### Work to be completed:
Where in the data below does the word "qquad" appear? Copy each line that holds it.

[Start of Attachment]

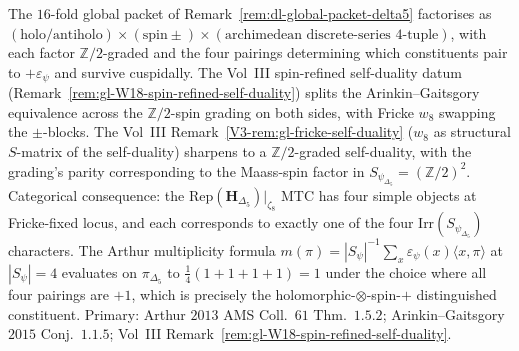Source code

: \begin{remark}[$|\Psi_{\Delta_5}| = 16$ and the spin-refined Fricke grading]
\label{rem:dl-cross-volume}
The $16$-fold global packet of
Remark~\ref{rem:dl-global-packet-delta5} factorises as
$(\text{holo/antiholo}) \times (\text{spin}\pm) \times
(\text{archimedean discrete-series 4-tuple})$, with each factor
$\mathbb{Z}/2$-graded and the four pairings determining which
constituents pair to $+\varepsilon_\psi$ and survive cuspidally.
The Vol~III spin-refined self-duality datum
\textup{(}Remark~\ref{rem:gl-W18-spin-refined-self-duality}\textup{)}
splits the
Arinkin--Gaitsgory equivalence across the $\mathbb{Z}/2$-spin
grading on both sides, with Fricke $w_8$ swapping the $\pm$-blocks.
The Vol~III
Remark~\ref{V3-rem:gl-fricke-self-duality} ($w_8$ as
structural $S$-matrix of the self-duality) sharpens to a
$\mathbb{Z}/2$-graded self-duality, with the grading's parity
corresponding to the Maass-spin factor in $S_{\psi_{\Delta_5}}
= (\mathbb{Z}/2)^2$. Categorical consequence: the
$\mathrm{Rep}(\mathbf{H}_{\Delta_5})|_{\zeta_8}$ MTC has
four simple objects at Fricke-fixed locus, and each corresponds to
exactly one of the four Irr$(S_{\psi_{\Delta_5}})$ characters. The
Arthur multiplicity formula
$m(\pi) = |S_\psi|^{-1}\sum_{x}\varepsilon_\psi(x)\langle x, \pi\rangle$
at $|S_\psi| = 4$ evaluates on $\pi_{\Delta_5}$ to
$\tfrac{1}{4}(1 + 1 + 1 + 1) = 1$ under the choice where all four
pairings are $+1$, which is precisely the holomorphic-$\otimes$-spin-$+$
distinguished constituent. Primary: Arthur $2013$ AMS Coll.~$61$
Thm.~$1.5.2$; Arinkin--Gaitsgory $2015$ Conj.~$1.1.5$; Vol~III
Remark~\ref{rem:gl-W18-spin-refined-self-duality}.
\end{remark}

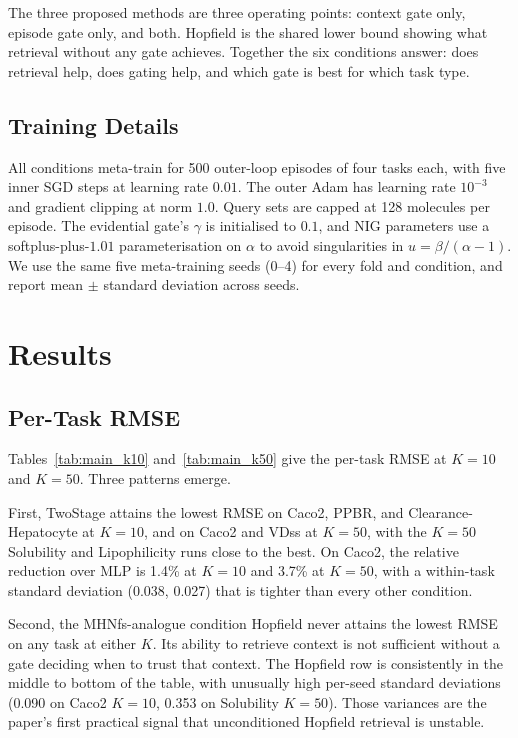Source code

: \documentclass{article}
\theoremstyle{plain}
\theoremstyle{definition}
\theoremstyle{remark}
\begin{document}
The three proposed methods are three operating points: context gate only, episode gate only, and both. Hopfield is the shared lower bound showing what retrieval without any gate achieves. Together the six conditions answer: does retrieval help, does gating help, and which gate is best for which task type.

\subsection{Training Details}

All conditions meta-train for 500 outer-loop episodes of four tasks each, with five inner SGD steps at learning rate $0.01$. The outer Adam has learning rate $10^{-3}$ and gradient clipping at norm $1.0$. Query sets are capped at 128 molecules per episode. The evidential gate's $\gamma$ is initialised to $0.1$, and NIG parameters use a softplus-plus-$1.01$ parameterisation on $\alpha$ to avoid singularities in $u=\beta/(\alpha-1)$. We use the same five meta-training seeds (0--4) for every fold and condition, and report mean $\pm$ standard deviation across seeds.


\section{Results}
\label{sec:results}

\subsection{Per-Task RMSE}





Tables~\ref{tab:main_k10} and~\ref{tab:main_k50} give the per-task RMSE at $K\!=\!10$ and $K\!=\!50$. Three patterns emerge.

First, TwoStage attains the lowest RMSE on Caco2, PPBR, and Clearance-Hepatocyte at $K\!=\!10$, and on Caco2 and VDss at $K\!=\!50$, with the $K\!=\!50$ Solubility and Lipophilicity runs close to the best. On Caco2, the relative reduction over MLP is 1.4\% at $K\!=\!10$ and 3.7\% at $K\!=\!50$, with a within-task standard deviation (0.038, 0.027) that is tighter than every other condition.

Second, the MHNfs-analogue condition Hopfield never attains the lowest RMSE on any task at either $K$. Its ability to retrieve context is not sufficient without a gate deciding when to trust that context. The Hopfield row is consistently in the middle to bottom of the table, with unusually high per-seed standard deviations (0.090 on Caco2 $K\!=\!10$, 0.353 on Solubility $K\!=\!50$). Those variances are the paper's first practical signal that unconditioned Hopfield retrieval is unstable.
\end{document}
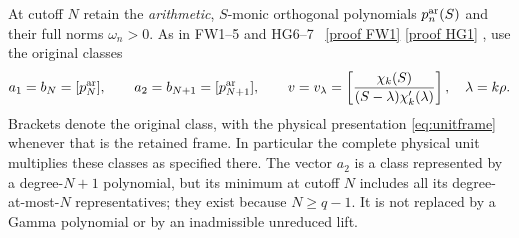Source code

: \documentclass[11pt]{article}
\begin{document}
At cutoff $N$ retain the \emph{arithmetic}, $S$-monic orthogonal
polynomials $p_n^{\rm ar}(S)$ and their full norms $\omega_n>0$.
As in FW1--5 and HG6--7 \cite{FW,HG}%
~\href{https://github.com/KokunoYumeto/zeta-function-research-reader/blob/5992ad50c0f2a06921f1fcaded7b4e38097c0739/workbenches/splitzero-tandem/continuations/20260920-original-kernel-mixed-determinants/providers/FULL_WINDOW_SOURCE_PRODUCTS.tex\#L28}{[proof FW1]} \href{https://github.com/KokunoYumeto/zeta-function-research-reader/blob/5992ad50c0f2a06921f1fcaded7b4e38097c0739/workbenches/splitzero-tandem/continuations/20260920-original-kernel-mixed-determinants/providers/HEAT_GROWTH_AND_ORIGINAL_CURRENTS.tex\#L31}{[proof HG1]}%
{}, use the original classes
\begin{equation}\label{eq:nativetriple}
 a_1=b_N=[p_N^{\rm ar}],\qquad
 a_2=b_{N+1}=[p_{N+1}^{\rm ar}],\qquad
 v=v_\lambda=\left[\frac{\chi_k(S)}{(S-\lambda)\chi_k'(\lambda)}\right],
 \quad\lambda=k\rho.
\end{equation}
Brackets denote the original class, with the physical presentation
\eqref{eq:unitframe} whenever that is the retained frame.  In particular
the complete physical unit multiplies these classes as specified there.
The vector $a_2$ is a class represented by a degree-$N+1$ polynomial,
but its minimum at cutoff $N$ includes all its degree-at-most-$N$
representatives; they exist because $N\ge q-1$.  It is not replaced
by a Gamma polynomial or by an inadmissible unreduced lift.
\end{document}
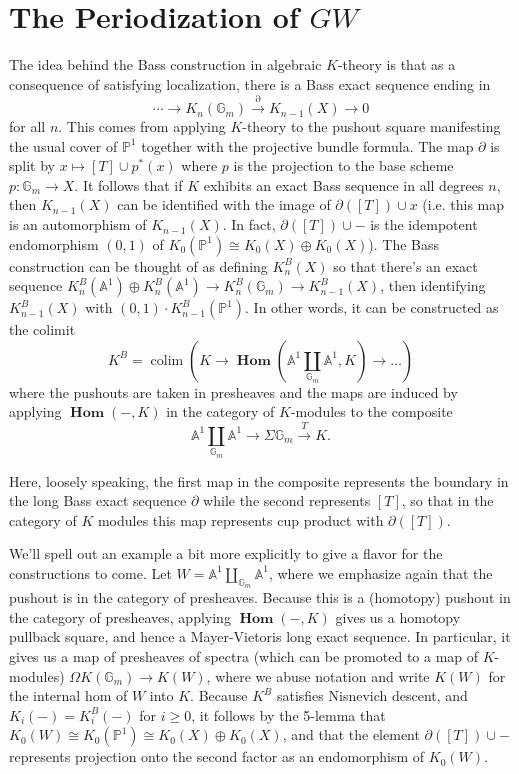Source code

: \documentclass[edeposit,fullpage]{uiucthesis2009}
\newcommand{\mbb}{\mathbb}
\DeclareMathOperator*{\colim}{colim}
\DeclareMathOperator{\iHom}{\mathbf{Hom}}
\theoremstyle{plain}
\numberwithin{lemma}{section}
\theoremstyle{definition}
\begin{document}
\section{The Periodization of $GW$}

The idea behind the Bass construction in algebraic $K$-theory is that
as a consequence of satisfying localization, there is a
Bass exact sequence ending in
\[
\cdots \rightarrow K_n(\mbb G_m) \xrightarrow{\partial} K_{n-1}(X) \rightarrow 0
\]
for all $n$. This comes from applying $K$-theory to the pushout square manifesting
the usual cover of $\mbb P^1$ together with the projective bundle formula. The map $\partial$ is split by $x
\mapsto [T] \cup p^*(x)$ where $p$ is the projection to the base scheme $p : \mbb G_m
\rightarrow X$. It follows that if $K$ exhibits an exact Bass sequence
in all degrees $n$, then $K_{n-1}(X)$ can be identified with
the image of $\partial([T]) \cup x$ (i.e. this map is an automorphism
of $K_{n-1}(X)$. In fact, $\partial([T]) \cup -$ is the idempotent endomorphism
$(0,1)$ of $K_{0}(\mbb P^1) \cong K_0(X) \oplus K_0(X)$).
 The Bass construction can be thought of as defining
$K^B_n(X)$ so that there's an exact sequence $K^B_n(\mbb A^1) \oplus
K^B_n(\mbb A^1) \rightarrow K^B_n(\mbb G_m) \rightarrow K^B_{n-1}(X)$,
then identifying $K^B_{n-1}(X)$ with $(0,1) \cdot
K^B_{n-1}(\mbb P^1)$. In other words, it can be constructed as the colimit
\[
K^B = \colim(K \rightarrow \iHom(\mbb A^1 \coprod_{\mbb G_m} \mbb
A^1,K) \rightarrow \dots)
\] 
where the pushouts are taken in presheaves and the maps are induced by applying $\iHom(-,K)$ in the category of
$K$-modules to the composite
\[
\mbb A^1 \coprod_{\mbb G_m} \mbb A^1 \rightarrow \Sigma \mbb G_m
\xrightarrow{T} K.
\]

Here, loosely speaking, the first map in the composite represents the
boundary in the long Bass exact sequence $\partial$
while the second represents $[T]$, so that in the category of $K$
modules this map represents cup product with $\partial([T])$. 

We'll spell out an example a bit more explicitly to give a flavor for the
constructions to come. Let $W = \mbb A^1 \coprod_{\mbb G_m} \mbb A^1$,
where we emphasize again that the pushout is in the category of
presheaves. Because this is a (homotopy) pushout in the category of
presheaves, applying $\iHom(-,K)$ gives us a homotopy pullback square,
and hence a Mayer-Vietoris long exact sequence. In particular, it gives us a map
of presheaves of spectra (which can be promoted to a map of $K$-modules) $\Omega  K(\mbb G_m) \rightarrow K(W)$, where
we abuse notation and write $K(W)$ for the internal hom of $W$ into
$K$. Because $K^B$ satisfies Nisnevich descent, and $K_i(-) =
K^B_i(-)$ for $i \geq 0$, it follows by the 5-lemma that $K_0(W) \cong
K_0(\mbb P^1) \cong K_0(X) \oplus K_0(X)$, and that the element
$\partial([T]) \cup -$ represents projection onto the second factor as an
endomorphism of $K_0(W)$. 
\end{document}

[End of Attachment]

### Exercise output:
 a_1=b_N=[p_N^{\rm ar}],\qquad
 a_2=b_{N+1}=[p_{N+1}^{\rm ar}],\qquad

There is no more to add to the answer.